As Ortogrul of Basra was one day wandering along the streets of Bagdat, musing on the varieties of merchandise which the shops offered to his view, and observing the different occupations which busied the multitudes on every side, he was awakened from the tranquillity of meditation by a crowd that obstructed his passage. He raised his eyes, and saw the chief visier, who, having returned from the divan, was entering his palace.
Ortogrul mingled with the attendants, and being supposed to have some petition for the visier, was permitted to enter. He surveyed the spaciousness of the apartments, admired the walls hung with golden tapestry, and the floors covered with silken carpets, and despised the simple neatness of his own little habitation.
Surely, said he to himself, this palace is the seat of happiness, where pleasure succeeds to pleasure, and discontent and sorrow can have no admission. Whatever Nature has provided for the delight of sense, is here spread forth to be enjoyed. What can mortals hope or imagine, which the master of this palace has not obtained? The dishes of luxury cover his table, the voice of harmony lulls him in his bowers; he breathes the fragrance of the groves of Java, and sleeps upon the down of the cygnets of Ganges. He speaks, and his mandate is obeyed; he wishes, and his wish is gratified; all whom he sees obey him, and all whom he hears flatter him. How different, Ortogrul, is thy condition, who art doomed to the perpetual torments of unsatisfied desire, and who hast no amusement in thy power that can withhold thee from thy own reflections! They tell thee that thou art wise; but what does wisdom avail with poverty? None will flatter the poor, and the wise have very little power of flattering themselves. That man is surely the most wretched of the sons of wretchedness, who lives with his own faults and follies always before him, and who has none to reconcile him to himself by praise and veneration. I have long sought content, and have not found it; I will from this moment endeavour to be rich.

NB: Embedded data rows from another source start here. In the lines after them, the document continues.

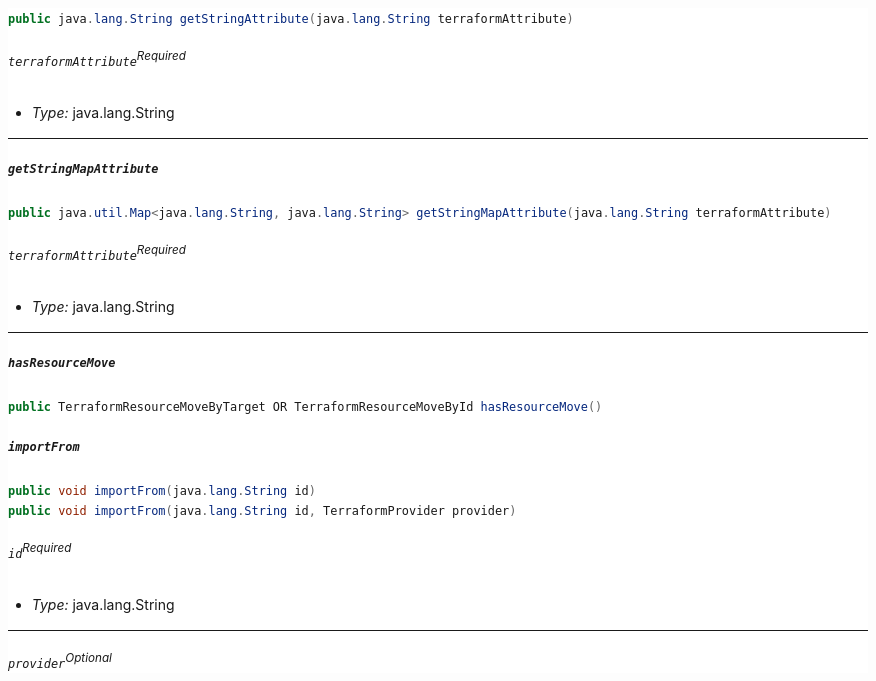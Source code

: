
 ```java
public java.lang.String getStringAttribute(java.lang.String terraformAttribute)
```

###### `terraformAttribute`<sup>Required</sup> <a name="terraformAttribute" id="@cdktf/provider-mongodbatlas.serverlessInstance.ServerlessInstance.getStringAttribute.parameter.terraformAttribute"></a>

- *Type:* java.lang.String

---

##### `getStringMapAttribute` <a name="getStringMapAttribute" id="@cdktf/provider-mongodbatlas.serverlessInstance.ServerlessInstance.getStringMapAttribute"></a>

```java
public java.util.Map<java.lang.String, java.lang.String> getStringMapAttribute(java.lang.String terraformAttribute)
```

###### `terraformAttribute`<sup>Required</sup> <a name="terraformAttribute" id="@cdktf/provider-mongodbatlas.serverlessInstance.ServerlessInstance.getStringMapAttribute.parameter.terraformAttribute"></a>

- *Type:* java.lang.String

---

##### `hasResourceMove` <a name="hasResourceMove" id="@cdktf/provider-mongodbatlas.serverlessInstance.ServerlessInstance.hasResourceMove"></a>

```java
public TerraformResourceMoveByTarget OR TerraformResourceMoveById hasResourceMove()
```

##### `importFrom` <a name="importFrom" id="@cdktf/provider-mongodbatlas.serverlessInstance.ServerlessInstance.importFrom"></a>

```java
public void importFrom(java.lang.String id)
public void importFrom(java.lang.String id, TerraformProvider provider)
```

###### `id`<sup>Required</sup> <a name="id" id="@cdktf/provider-mongodbatlas.serverlessInstance.ServerlessInstance.importFrom.parameter.id"></a>

- *Type:* java.lang.String

---

###### `provider`<sup>Optional</sup> <a name="provider" id="@cdktf/provider-mongodbatlas.serverlessInstance.ServerlessInstance.importFrom.parameter.provider"></a>
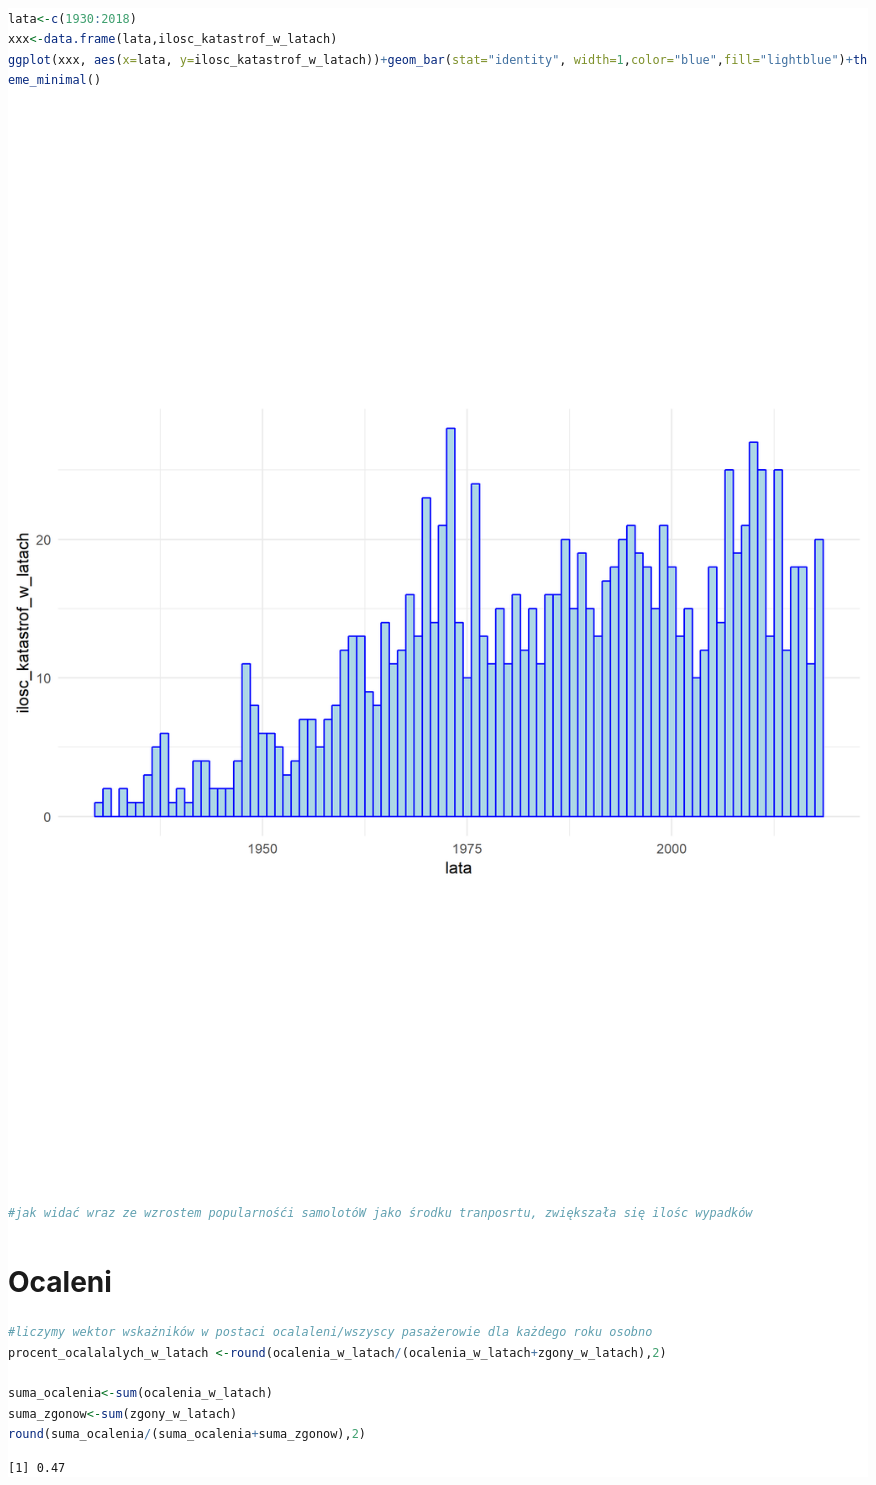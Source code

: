 
```r
lata<-c(1930:2018)
xxx<-data.frame(lata,ilosc_katastrof_w_latach)
ggplot(xxx, aes(x=lata, y=ilosc_katastrof_w_latach))+geom_bar(stat="identity", width=1,color="blue",fill="lightblue")+theme_minimal()
```

<img src="prezentacja-figure/unnamed-chunk-5-1.png" title="plot of chunk unnamed-chunk-5" alt="plot of chunk unnamed-chunk-5" width="1920px" height="1080px" />

```r
#jak widać wraz ze wzrostem popularnośći samolotóW jako środku tranposrtu, zwiększała się ilośc wypadków
```
Ocaleni
========================================================


```r
#liczymy wektor wskażników w postaci ocalaleni/wszyscy pasażerowie dla każdego roku osobno 
procent_ocalalalych_w_latach <-round(ocalenia_w_latach/(ocalenia_w_latach+zgony_w_latach),2)

suma_ocalenia<-sum(ocalenia_w_latach)
suma_zgonow<-sum(zgony_w_latach)
round(suma_ocalenia/(suma_ocalenia+suma_zgonow),2)
```

```
[1] 0.47
```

Full of this new resolution, he shut himself up in his chamber for six months, to deliberate how he should grow rich; he sometimes proposed to offer himself as a counsellor to one of the kings of India, and sometimes resolved to dig for diamonds in the mines of Golconda. One day, after some hours passed in violent fluctuation of opinion, sleep insensibly seized him in his chair; he dreamed that he was ranging a desert country in search of some one that might teach him to grow rich; and as he stood on the top of a hill shaded with cypress, in doubt whither to direct his steps, his father appeared on a sudden standing before him. Ortogrul, said the old man, I know thy perplexity; listen to thy father; turn thine eye on the opposite mountain. Ortogrul looked, and saw a torrent tumbling down the rocks, roaring with the noise of thunder, and scattering its foam on the impending woods. Now, said his father, behold the valley that lies between the hills. Ortogrul looked, and espied a little well, out of which issued a small rivulet. Tell me now, said his father, dost thou wish for sudden affluence, that may pour upon thee like the mountain torrent, or for a slow and gradual increase, resembling the rill gliding from the well? Let me be quickly rich, said Ortogrul; let the golden stream be quick and violent. Look round thee, said his father, once again. Ortogrul looked, and perceived the channel of the torrent dry and dusty; but following the rivulet from the well, he traced it to a wide lake, which the supply, slow and constant, kept always full. He waked, and determined to grow rich by silent profit and persevering industry.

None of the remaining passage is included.